Quelques jours plus tard, le 7 décembre, le petit module américain Unity, transporté par la navette spatiale Endeavour dans le cadre de la mission STS-88, y a été attaché. À la Maison Blanche se trouve Bill Clinton, qui aide la Russie à financer sa part du projet. L'assemblage de la plus grande structure jamais créée par l'homme à moins de 400 kilomètres de la Terre a commencé. 

PHOTO/Energía-Roscosmos - Sustituta de las veteranas Soyuz y también con capacidad para dos personas, la nueva cápsula tripulada Orel, en imagen una representación, trasladará a los cosmonautas en sus viajes de ida y vuelta a ROS
PHOTO/Energy-Roscosmos - La nouvelle capsule habitée Orel, photographiée ici, remplacera le vétéran Soyouz et pourra également transporter deux personnes, ce qui permettra aux cosmonautes de se rendre à ROS et d'en revenir

Le projet est toujours en cours avec la participation de 15 pays : les États-Unis, la Russie, le Japon, le Canada et les pays européens - Belgique, Grande-Bretagne, Allemagne, Danemark, Espagne, Italie, Pays-Bas, Norvège, France, Suisse et Suède - par l'intermédiaire de l'Agence spatiale européenne (ESA). Sa construction et son exploitation ont nécessité 275 lancements dans l'espace.

L'ISS a transporté 273 hommes et femmes de 21 nations, principalement des Américains (165) et des Russes (59).

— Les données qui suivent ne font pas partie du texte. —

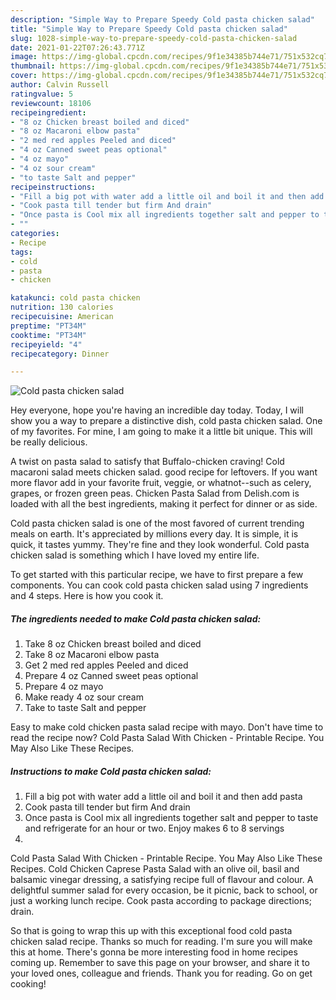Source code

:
 ```yaml
---
description: "Simple Way to Prepare Speedy Cold pasta chicken salad"
title: "Simple Way to Prepare Speedy Cold pasta chicken salad"
slug: 1028-simple-way-to-prepare-speedy-cold-pasta-chicken-salad
date: 2021-01-22T07:26:43.771Z
image: https://img-global.cpcdn.com/recipes/9f1e34385b744e71/751x532cq70/cold-pasta-chicken-salad-recipe-main-photo.jpg
thumbnail: https://img-global.cpcdn.com/recipes/9f1e34385b744e71/751x532cq70/cold-pasta-chicken-salad-recipe-main-photo.jpg
cover: https://img-global.cpcdn.com/recipes/9f1e34385b744e71/751x532cq70/cold-pasta-chicken-salad-recipe-main-photo.jpg
author: Calvin Russell
ratingvalue: 5
reviewcount: 18106
recipeingredient:
- "8 oz Chicken breast boiled and diced"
- "8 oz Macaroni elbow pasta"
- "2 med red apples Peeled and diced"
- "4 oz Canned sweet peas optional"
- "4 oz mayo"
- "4 oz sour cream"
- "to taste Salt and pepper"
recipeinstructions:
- "Fill a big pot with water add a little oil and boil it and then add pasta"
- "Cook pasta till tender but firm And drain"
- "Once pasta is Cool mix all ingredients together salt and pepper to taste and refrigerate for an hour or two. Enjoy makes 6 to 8 servings"
- ""
categories:
- Recipe
tags:
- cold
- pasta
- chicken

katakunci: cold pasta chicken 
nutrition: 130 calories
recipecuisine: American
preptime: "PT34M"
cooktime: "PT34M"
recipeyield: "4"
recipecategory: Dinner

---
```



![Cold pasta chicken salad](https://img-global.cpcdn.com/recipes/9f1e34385b744e71/751x532cq70/cold-pasta-chicken-salad-recipe-main-photo.jpg)

Hey everyone, hope you're having an incredible day today. Today, I will show you a way to prepare a distinctive dish, cold pasta chicken salad. One of my favorites. For mine, I am going to make it a little bit unique. This will be really delicious.

A twist on pasta salad to satisfy that Buffalo-chicken craving! Cold macaroni salad meets chicken salad. good recipe for leftovers. If you want more flavor add in your favorite fruit, veggie, or whatnot--such as celery, grapes, or frozen green peas. Chicken Pasta Salad from Delish.com is loaded with all the best ingredients, making it perfect for dinner or as side.

Cold pasta chicken salad is one of the most favored of current trending meals on earth. It's appreciated by millions every day. It is simple, it is quick, it tastes yummy. They're fine and they look wonderful. Cold pasta chicken salad is something which I have loved my entire life.


To get started with this particular recipe, we have to first prepare a few components. You can cook cold pasta chicken salad using 7 ingredients and 4 steps. Here is how you cook it.

<!--inarticleads1-->

##### The ingredients needed to make Cold pasta chicken salad:

1. Take 8 oz Chicken breast boiled and diced
1. Take 8 oz Macaroni elbow pasta
1. Get 2 med red apples Peeled and diced
1. Prepare 4 oz Canned sweet peas optional
1. Prepare 4 oz mayo
1. Make ready 4 oz sour cream
1. Take to taste Salt and pepper


Easy to make cold chicken pasta salad recipe with mayo. Don&#39;t have time to read the recipe now? Cold Pasta Salad With Chicken - Printable Recipe. You May Also Like These Recipes. 

<!--inarticleads2-->

##### Instructions to make Cold pasta chicken salad:

1. Fill a big pot with water add a little oil and boil it and then add pasta
1. Cook pasta till tender but firm And drain
1. Once pasta is Cool mix all ingredients together salt and pepper to taste and refrigerate for an hour or two. Enjoy makes 6 to 8 servings
1. 


Cold Pasta Salad With Chicken - Printable Recipe. You May Also Like These Recipes. Cold Chicken Caprese Pasta Salad with an olive oil, basil and balsamic vinegar dressing, a satisfying recipe full of flavour and colour. A delightful summer salad for every occasion, be it picnic, back to school, or just a working lunch recipe. Cook pasta according to package directions; drain. 

So that is going to wrap this up with this exceptional food cold pasta chicken salad recipe. Thanks so much for reading. I'm sure you will make this at home. There's gonna be more interesting food in home recipes coming up. Remember to save this page on your browser, and share it to your loved ones, colleague and friends. Thank you for reading. Go on get cooking!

Mais aussi des Japonais (11), des Canadiens (9), des Italiens (5), des Français et des Allemands (4 chacun), ainsi que deux ressortissants de l'Arabie saoudite et deux des Émirats.

PHOTO/NASA - Un total de 273 hombres y mujeres de 21 naciones han habitado la ISS. La mayor parte norteamericanos (165) y rusos (59) y un español, Pedro Duque, que fue ministro de Ciencia e Innovación de España
PHOTO/NASA - Au total, 273 hommes et femmes de 21 nations ont habité l'ISS. La plupart d'entre eux sont des Américains (165), des Russes (59) et un Espagnol, Pedro Duque, qui était ministre espagnol des sciences et de l'innovation

D'autres pays ont envoyé un de leurs ressortissants. Il s'agit de l'Afrique du Sud, de l'Espagne (Pedro Duque), de la Belgique, du Brésil, de la Corée, du Danemark, de l'Espagne, d'Israël, du Kazakhstan, de la Malaisie, des Pays-Bas, du Royaume-Uni et de la Suède. La 70e expédition actuellement à bord de l'ISS se compose de trois Russes, deux Américains, un Japonais et un Danois, qui mènent des recherches et des expériences scientifiques.

L'ISS est composée de deux parties distinctes. La plus grande partie est dirigée par les États-Unis et comprend le laboratoire Destiny, le module européen Columbus, le module polyvalent Leonardo, le module japonais Kibo, le sas Quest, l'observatoire Cupola, les petits modules Unity, Harmony et Tranquility - des nœuds - et le module gonflable BEAM. Du côté russe, on trouve les modules Zarya (alimentation électrique, propulsion et guidage) et Zvezda (services et support de vie), le laboratoire Nauka, les petits modules de recherche Poisk et Rassvet et le nœud Prichal.